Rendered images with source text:

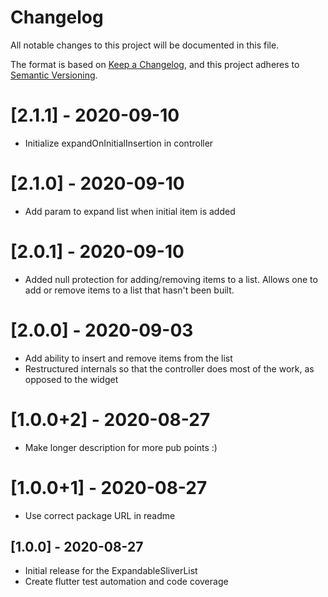 # Changelog

All notable changes to this project will be documented in this file.

The format is based on [Keep a Changelog](https://keepachangelog.com/en/1.0.0/),
and this project adheres to [Semantic Versioning](https://semver.org/spec/v2.0.0.html).

# [2.1.1] - 2020-09-10

-   Initialize expandOnInitialInsertion in controller

# [2.1.0] - 2020-09-10

-   Add param to expand list when initial item is added

# [2.0.1] - 2020-09-10

-   Added null protection for adding/removing items to a list. Allows one to add or remove items to a list that hasn't been built.

# [2.0.0] - 2020-09-03

-   Add ability to insert and remove items from the list
-   Restructured internals so that the controller does most of the work, as opposed to the widget

# [1.0.0+2] - 2020-08-27

-   Make longer description for more pub points :)

# [1.0.0+1] - 2020-08-27

-   Use correct package URL in readme

## [1.0.0] - 2020-08-27

-   Initial release for the ExpandableSliverList
-   Create flutter test automation and code coverage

EXERCISE INSTRUCTIONS |
Give the records again without a single change, and exclude the pictures.

ANSWER BOX |
 # Changelog

All notable changes to this project will be documented in this file.

The format is based on [Keep a Changelog](https://keepachangelog.com/en/1.0.0/),
and this project adheres to [Semantic Versioning](https://semver.org/spec/v2.0.0.html).

# [2.1.1] - 2020-09-10

-   Initialize expandOnInitialInsertion in controller

# [2.1.0] - 2020-09-10

-   Add param to expand list when initial item is added

# [2.0.1] - 2020-09-10

-   Added null protection for adding/removing items to a list. Allows one to add or remove items to a list that hasn't been built.

# [2.0.0] - 2020-09-03

-   Add ability to insert and remove items from the list
-   Restructured internals so that the controller does most of the work, as opposed to the widget

# [1.0.0+2] - 2020-08-27

-   Make longer description for more pub points :)

# [1.0.0+1] - 2020-08-27

-   Use correct package URL in readme

## [1.0.0] - 2020-08-27

-   Initial release for the ExpandableSliverList
-   Create flutter test automation and code coverage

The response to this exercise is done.